Thicker than Water is an impressive book, both in terms of its quality and its size. At over 400 pages, it presents a daunting challenge to the reviewer with its wide-ranging discussions of the literature on families and sibling relationships which span the disciplines of sociology, history and psychology, as well as the fields of literature, poetry and film. The historiographical discussions are leavened by richly textured descriptions of particular families over the period. The book is organised into three sections: the first section discusses diverse disciplinary approaches to the study of the family and the ways in which the social, cultural and economic context shaped these approaches. The second section provides an overview of the middle classes (the group that the book is concerned with) before exploring sibling relationships at the different stages of the life cycle, whilst the third section adopts a case study approach to explore themes such as sibling incest, sibling power relationships and sibling loss.

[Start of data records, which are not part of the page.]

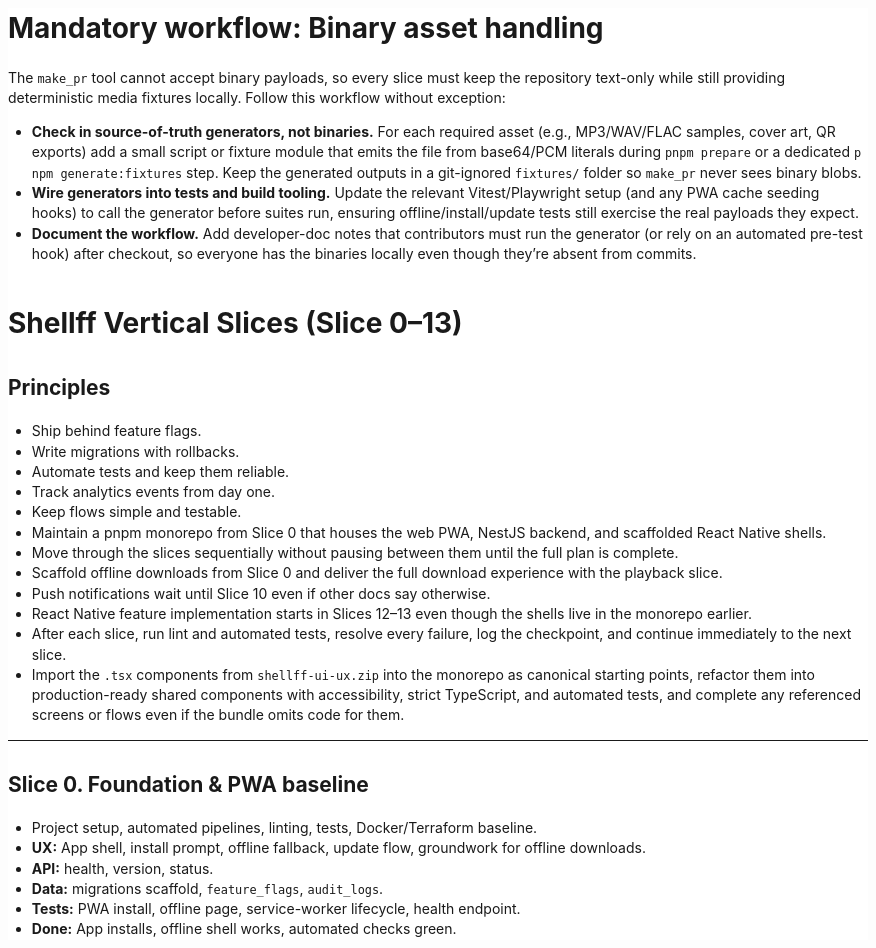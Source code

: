 # Mandatory workflow: Binary asset handling

The `make_pr` tool cannot accept binary payloads, so every slice must keep the repository text-only while still providing deterministic media fixtures locally. Follow this workflow without exception:

- **Check in source-of-truth generators, not binaries.** For each required asset (e.g., MP3/WAV/FLAC samples, cover art, QR exports) add a small script or fixture module that emits the file from base64/PCM literals during `pnpm prepare` or a dedicated `pnpm generate:fixtures` step. Keep the generated outputs in a git-ignored `fixtures/` folder so `make_pr` never sees binary blobs.
- **Wire generators into tests and build tooling.** Update the relevant Vitest/Playwright setup (and any PWA cache seeding hooks) to call the generator before suites run, ensuring offline/install/update tests still exercise the real payloads they expect.
- **Document the workflow.** Add developer-doc notes that contributors must run the generator (or rely on an automated pre-test hook) after checkout, so everyone has the binaries locally even though they’re absent from commits.

# Shellff Vertical Slices (Slice 0–13)

## Principles
- Ship behind feature flags.
- Write migrations with rollbacks.
- Automate tests and keep them reliable.
- Track analytics events from day one.
- Keep flows simple and testable.
- Maintain a pnpm monorepo from Slice 0 that houses the web PWA, NestJS backend, and scaffolded React Native shells.
- Move through the slices sequentially without pausing between them until the full plan is complete.
- Scaffold offline downloads from Slice 0 and deliver the full download experience with the playback slice.
- Push notifications wait until Slice 10 even if other docs say otherwise.
- React Native feature implementation starts in Slices 12–13 even though the shells live in the monorepo earlier.
- After each slice, run lint and automated tests, resolve every failure, log the checkpoint, and continue immediately to the next slice.
- Import the `.tsx` components from `shellff-ui-ux.zip` into the monorepo as canonical starting points, refactor them into production-ready shared components with accessibility, strict TypeScript, and automated tests, and complete any referenced screens or flows even if the bundle omits code for them.


---

## Slice 0. Foundation & PWA baseline
- Project setup, automated pipelines, linting, tests, Docker/Terraform baseline.
- **UX:** App shell, install prompt, offline fallback, update flow, groundwork for offline downloads.
- **API:** health, version, status.
- **Data:** migrations scaffold, `feature_flags`, `audit_logs`.
- **Tests:** PWA install, offline page, service-worker lifecycle, health endpoint.
- **Done:** App installs, offline shell works, automated checks green.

The importance of sibling relationships in the popular imagination is so embedded as to be taken as a given. It may seem surprising then that historians have almost entirely neglected this topic. Davidoff is not the first historian to note the importance of sibling relationships but never have they been so comprehensively studied and accorded such importance in shaping personal and public life. The phenomenon of the ‘long family’, a term Davidoff uses to describe the large families that characterised the period from the last decades of the 18th century to the first decades of the 20th century, lies at the heart of this study. These large, complex webs of kinship relationships were all-encompassing; they shaped individual psyches, sexual and social identities and often were the engine of economic life. As Davidoff notes:
As in no other time since, sisters and brothers, often in tandem with their spouses and children, shared material fortunes, social and emotional circles. They worked, played, travelled and worshipped together ... Above all, they were just there – an inextricable part of the warp and weft of existence (pp. 163–4).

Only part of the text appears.